Kenneth S. Landreth, Ph.D., professor in the Department of Microbiology, Immunology and Cell Biology recently announced that he will be retiring and stepping down as chair of the Curriculum Committee for the M.D. program and as course director for Immunity, Infection and Disease (MICR 801). Dr. Landreth is a long-standing faculty member and has been involved in educating future generations of healthcare professionals for the last 30 years. Landreth’s research efforts focused on better understanding the regulation of bone marrow cell production and the response of bone marrow to chronic inflammatory disease such as asthma.
“Dr. Landreth’s educational leadership was instrumental in our accreditation review for the medical degree program, which was a great success and led to a full eight-year cycle,” said Scott Cottrell, Ed.D., associate dean for student services and curriculum. “He will certainly be missed.”
Alvin H. “Woody” Moss, M.D., professor and section chief in the Department of Medicine and director of the Center for Health Ethics and Law, recently announced that he will be stepping down as coordinator of the Health Care Ethics (CCMD 785) course in the M.D. program. Dr. Moss has served as the Ethics course coordinator for many years. He will remain on faculty and will continue to treat patients. He specializes in end-of-life decision-making and palliative care.
“Dr. Moss was never satisfied with the quality of his course, even though it was consistently ranked by medical students as exceptional,” said Dr. Cottrell. "His commitment and passion to continually improve his course for the benefit of student learning was remarkable.

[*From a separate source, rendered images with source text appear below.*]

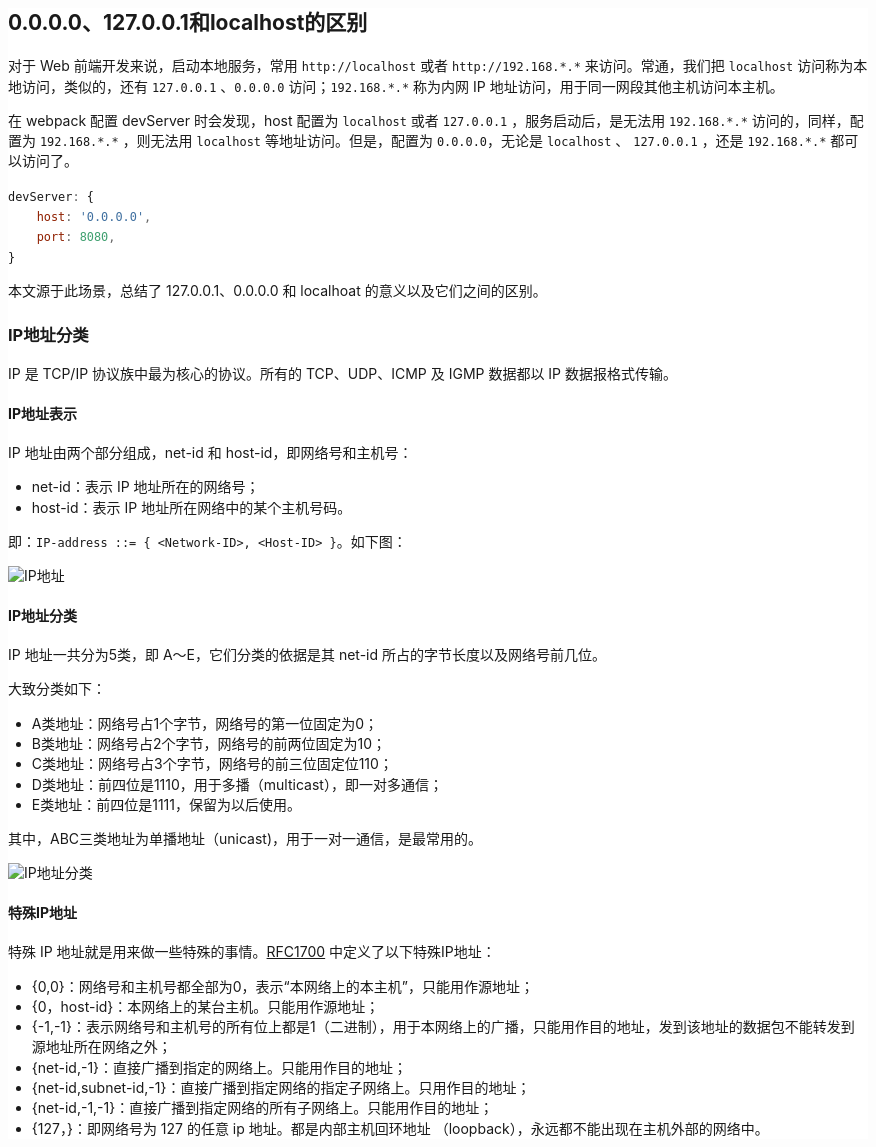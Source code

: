 ## 0.0.0.0、127.0.0.1和localhost的区别

对于 Web 前端开发来说，启动本地服务，常用 `http://localhost` 或者 `http://192.168.*.*` 来访问。常通，我们把 `localhost` 访问称为本地访问，类似的，还有 `127.0.0.1` 、`0.0.0.0` 访问；`192.168.*.*` 称为内网 IP 地址访问，用于同一网段其他主机访问本主机。

在 webpack 配置 devServer 时会发现，host 配置为 `localhost` 或者 `127.0.0.1` ，服务启动后，是无法用 `192.168.*.*` 访问的，同样，配置为  `192.168.*.*` ，则无法用 `localhost` 等地址访问。但是，配置为 `0.0.0.0`，无论是  `localhost` 、 `127.0.0.1` ，还是  `192.168.*.*` 都可以访问了。

```js
devServer: {
	host: '0.0.0.0',
	port: 8080,
}
```

本文源于此场景，总结了 127.0.0.1、0.0.0.0 和 localhoat 的意义以及它们之间的区别。

### IP地址分类

IP 是 TCP/IP 协议族中最为核心的协议。所有的 TCP、UDP、ICMP 及 IGMP 数据都以 IP 数据报格式传输。

#### IP地址表示

IP 地址由两个部分组成，net-id 和 host-id，即网络号和主机号：

* net-id：表示 IP 地址所在的网络号；
* host-id：表示 IP 地址所在网络中的某个主机号码。

即：`IP-address ::= { <Network-ID>, <Host-ID> }`。如下图：

![IP地址](https://my-files-1259410276.cos.ap-chengdu.myqcloud.com/md_images/IP%E8%A1%A8%E7%A4%BA.png)

#### IP地址分类

IP 地址一共分为5类，即 A～E，它们分类的依据是其 net-id 所占的字节长度以及网络号前几位。

大致分类如下：

- A类地址：网络号占1个字节，网络号的第一位固定为0；
- B类地址：网络号占2个字节，网络号的前两位固定为10；
- C类地址：网络号占3个字节，网络号的前三位固定位110；
- D类地址：前四位是1110，用于多播（multicast），即一对多通信；
- E类地址：前四位是1111，保留为以后使用。

其中，ABC三类地址为单播地址（unicast)，用于一对一通信，是最常用的。



![IP地址分类](https://my-files-1259410276.cos.ap-chengdu.myqcloud.com/md_images/IP%E5%88%86%E7%B1%BB.png)

#### 特殊IP地址

特殊 IP 地址就是用来做一些特殊的事情。[RFC1700](https://datatracker.ietf.org/doc/rfc1700/) 中定义了以下特殊IP地址：

* {0,0}：网络号和主机号都全部为0，表示“本网络上的本主机”，只能用作源地址；
* {0，host-id}：本网络上的某台主机。只能用作源地址；
* {-1,-1}：表示网络号和主机号的所有位上都是1（二进制），用于本网络上的广播，只能用作目的地址，发到该地址的数据包不能转发到源地址所在网络之外；
* {net-id,-1}：直接广播到指定的网络上。只能用作目的地址；
* {net-id,subnet-id,-1}：直接广播到指定网络的指定子网络上。只用作目的地址；
* {net-id,-1,-1}：直接广播到指定网络的所有子网络上。只能用作目的地址；
* {127，}：即网络号为 127 的任意 ip 地址。都是内部主机回环地址 （loopback），永远都不能出现在主机外部的网络中。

He is a model educator.”
“Both of these faculty members will leave indelible marks on our curriculum and generations of our physician graduates,” said Norman Ferrari, M.D., vice dean for education and academic affairs and chair of the WVU Department of Medical Education. “We will miss their leadership, but both of them have mentored colleagues to assume the administrative duties of managing these courses so critical to the formation of our graduates.”